How do I manage an oliguric patient in ICU?

     
       

 

         
       

Regardless of the strategy employed, the prevention of renal failure by appropriate resuscitation and hemodynamic manipulation has a big impact in improving outcome in multiorgan failure syndrome (MODS). In critically ill patients who develop renal failure the mortality rate increases from 10% to greater than 60%.

A management strategy for oliguria

1.  The first thing to do is simple: out rule a post-renal cause: flush or change the urinary catheter. If the patient’s abdomen is tense and distended, treat them as pre-renal (below) and transduce the bladder pressure, looking for evidence of intra-abdominal hypertension.

2.   In most cases oliguria is prerenal. Perioperative oliguria should be assumed to be due to intravascular hypovolemia until otherwise proven. Examine the patient quickly for evidence of heart failure (similar urinary findings, due to forward failure) – gallop rhythm, bibasal crackles, raised JVP, parasternal heave, hepatomegaly, sacral edema. If the patient is not in heart failure, load them with isotonic fluid (lactated ringers, normal saline or colloid), and follow vital signs – heart rate, blood pressure and urinary output. Do not give diuretics until you are certain that the patient is fully fluid loaded (and still oliguric).

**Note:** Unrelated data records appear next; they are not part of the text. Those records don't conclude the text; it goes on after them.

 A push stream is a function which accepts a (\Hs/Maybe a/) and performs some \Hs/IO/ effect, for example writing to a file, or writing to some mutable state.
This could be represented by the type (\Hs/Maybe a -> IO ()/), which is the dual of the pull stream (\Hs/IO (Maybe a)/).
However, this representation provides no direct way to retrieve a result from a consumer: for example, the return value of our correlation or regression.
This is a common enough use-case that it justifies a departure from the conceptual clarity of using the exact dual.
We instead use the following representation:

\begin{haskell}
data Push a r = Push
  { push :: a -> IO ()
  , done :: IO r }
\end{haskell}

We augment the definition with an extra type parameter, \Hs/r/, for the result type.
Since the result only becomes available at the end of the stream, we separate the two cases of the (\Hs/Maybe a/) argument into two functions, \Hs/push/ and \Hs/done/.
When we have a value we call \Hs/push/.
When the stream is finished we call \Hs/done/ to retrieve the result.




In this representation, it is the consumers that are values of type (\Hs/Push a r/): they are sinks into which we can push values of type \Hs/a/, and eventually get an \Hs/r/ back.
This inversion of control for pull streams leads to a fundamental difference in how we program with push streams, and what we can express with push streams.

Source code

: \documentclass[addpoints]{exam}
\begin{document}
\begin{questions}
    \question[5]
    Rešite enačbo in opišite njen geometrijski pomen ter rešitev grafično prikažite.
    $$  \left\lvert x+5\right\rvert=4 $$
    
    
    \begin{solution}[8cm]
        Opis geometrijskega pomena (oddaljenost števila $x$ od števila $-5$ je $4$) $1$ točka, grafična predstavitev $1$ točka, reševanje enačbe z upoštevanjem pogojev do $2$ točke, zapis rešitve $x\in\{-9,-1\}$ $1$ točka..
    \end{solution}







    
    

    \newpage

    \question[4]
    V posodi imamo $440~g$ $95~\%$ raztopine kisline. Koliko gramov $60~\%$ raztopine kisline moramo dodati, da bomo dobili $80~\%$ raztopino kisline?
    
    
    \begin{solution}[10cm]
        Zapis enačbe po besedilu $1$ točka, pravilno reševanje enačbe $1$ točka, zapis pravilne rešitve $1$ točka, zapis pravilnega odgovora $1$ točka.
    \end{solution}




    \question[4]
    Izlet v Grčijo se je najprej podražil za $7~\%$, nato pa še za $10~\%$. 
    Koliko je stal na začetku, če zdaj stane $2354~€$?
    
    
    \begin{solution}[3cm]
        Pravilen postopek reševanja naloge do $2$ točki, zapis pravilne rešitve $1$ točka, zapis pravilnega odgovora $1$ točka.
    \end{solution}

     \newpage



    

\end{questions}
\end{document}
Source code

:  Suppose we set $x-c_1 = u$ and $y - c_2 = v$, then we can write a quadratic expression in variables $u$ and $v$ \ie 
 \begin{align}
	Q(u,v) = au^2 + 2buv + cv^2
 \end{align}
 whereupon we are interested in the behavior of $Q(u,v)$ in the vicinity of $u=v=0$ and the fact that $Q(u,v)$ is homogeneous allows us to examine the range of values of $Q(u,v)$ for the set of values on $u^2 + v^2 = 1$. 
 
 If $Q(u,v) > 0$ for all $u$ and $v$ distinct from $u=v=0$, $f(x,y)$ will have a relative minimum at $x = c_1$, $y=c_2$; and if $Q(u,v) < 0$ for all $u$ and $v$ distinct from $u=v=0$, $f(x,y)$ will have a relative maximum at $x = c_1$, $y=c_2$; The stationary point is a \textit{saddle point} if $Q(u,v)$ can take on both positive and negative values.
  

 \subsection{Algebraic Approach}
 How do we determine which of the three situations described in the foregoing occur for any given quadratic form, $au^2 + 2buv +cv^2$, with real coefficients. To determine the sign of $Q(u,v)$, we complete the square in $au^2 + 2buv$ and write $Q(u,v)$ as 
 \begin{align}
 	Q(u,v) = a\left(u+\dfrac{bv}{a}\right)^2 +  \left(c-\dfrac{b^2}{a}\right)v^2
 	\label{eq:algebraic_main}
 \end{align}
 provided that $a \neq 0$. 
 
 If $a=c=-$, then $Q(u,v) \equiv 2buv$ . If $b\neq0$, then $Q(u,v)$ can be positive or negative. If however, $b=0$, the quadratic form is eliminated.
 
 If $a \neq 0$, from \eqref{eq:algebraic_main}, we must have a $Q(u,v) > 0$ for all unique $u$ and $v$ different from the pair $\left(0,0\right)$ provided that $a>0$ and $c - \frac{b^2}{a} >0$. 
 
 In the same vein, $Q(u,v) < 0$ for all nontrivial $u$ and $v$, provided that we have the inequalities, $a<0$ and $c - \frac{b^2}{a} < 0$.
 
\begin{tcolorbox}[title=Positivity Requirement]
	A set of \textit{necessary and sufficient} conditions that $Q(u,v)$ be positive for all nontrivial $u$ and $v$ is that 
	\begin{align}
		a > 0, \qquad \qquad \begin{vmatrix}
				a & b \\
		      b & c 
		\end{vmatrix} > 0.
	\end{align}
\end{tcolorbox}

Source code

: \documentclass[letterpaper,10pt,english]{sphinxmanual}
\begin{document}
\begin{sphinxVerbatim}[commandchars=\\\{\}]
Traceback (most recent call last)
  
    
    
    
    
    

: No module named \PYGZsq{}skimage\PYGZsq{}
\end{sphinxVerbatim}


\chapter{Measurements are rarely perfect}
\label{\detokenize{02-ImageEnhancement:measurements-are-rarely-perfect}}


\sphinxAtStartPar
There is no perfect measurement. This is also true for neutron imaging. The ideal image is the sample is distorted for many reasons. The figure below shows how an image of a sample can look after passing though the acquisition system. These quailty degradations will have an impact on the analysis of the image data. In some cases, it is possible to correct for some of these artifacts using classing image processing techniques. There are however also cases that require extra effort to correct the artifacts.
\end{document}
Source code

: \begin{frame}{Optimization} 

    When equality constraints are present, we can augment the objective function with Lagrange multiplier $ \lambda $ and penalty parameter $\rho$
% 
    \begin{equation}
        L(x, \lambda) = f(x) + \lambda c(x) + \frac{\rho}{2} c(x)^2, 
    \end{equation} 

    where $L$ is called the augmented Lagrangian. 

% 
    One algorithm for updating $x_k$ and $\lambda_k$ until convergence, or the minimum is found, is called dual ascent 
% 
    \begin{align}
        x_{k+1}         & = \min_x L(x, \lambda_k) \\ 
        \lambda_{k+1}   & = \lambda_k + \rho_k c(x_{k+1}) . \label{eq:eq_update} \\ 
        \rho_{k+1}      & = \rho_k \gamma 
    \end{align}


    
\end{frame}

3.  If unresponsive to multiple challenges, evaluate intravascular volume by inserting a CVP line. In the under-resuscitated patient, CVP falls off soon after volume loading, often following a temporary rise.

4.  If the CVP rises and stays high (14-16mmHg) then volume loading is complete (although some physicians would measure true preload with a pulmonary artery catheter at this point). If urinary flow is still poor, and the blood pressure is low or marginal, it is time to try to increase renal perfusion pressure (“squeeze”) with a vasopressor, such as norepinephrine. If cardiac function is poor, a more potent inotrope, such as dobutamine, may be more effective. The use of vasoactive drugs may be particularly useful in vasomotor nephropathy, where autoregulation has failed.

5.   If the patient is fully volume loaded or overloaded, it is time to flush the renal tubules, and use diuretics.